## INSTRUCTIONS FOR THE TASK
Starting at the first line of the listing below, repeat each line exactly until you have repeated the one containing "## Descrição do projeto"; skip the pictures.

## GIVEN RECORDS
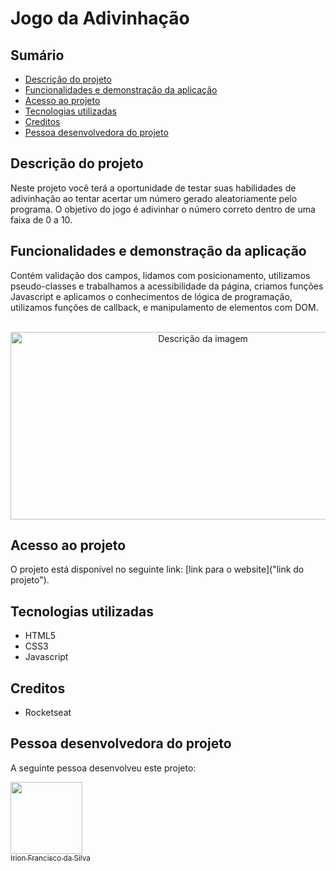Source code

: # Jogo da Adivinhação

## Sumário

- [Descrição do projeto](#descrição-do-projeto)
- [Funcionalidades e demonstração da aplicação](#funcionalidades-e-demonstração-da-aplicação)
- [Acesso ao projeto](#acesso-ao-projeto)
- [Tecnologias utilizadas](#tecnologias-utilizadas)
- [Creditos](#creditos)
- [Pessoa desenvolvedora do projeto](#pessoa-desenvolvedora)

## Descrição do projeto

Neste projeto você terá a oportunidade de testar suas habilidades de adivinhação ao tentar acertar um número gerado aleatoriamente pelo programa. O objetivo do jogo é adivinhar o número correto dentro de uma faixa de 0 a 10.

## Funcionalidades e demonstração da aplicação

Contém validação dos campos, lidamos com posicionamento, utilizamos pseudo-classes e trabalhamos a acessibilidade da página, criamos funções Javascript e aplicamos o conhecimentos de lógica de programação, utilizamos funções de callback, e manipulamento de elementos com DOM.

<br>

<div align="center">
  <img src="https://i.imgur.com/culiRoh.jpg" alt="Descrição da imagem" width="600" height="300"/>
</div>

## Acesso ao projeto

O projeto está disponível no seguinte link: [link para o website]("link do projeto").

## Tecnologias utilizadas

- HTML5
- CSS3
- Javascript

## Creditos

- Rocketseat

## Pessoa desenvolvedora do projeto
A seguinte pessoa desenvolveu este projeto:

[<img src="https://avatars.githubusercontent.com/u/83726646?v=4" width=115><br><sub>Irion Francisco da Silva</sub>](https://github.com/irion-silva)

## ANSWER SPACE
Source code

: # Jogo da Adivinhação

## Sumário

- [Descrição do projeto](#descrição-do-projeto)
- [Funcionalidades e demonstração da aplicação](#funcionalidades-e-demonstração-da-aplicação)
- [Acesso ao projeto](#acesso-ao-projeto)
- [Tecnologias utilizadas](#tecnologias-utilizadas)
- [Creditos](#creditos)
- [Pessoa desenvolvedora do projeto](#pessoa-desenvolvedora)

## Descrição do projeto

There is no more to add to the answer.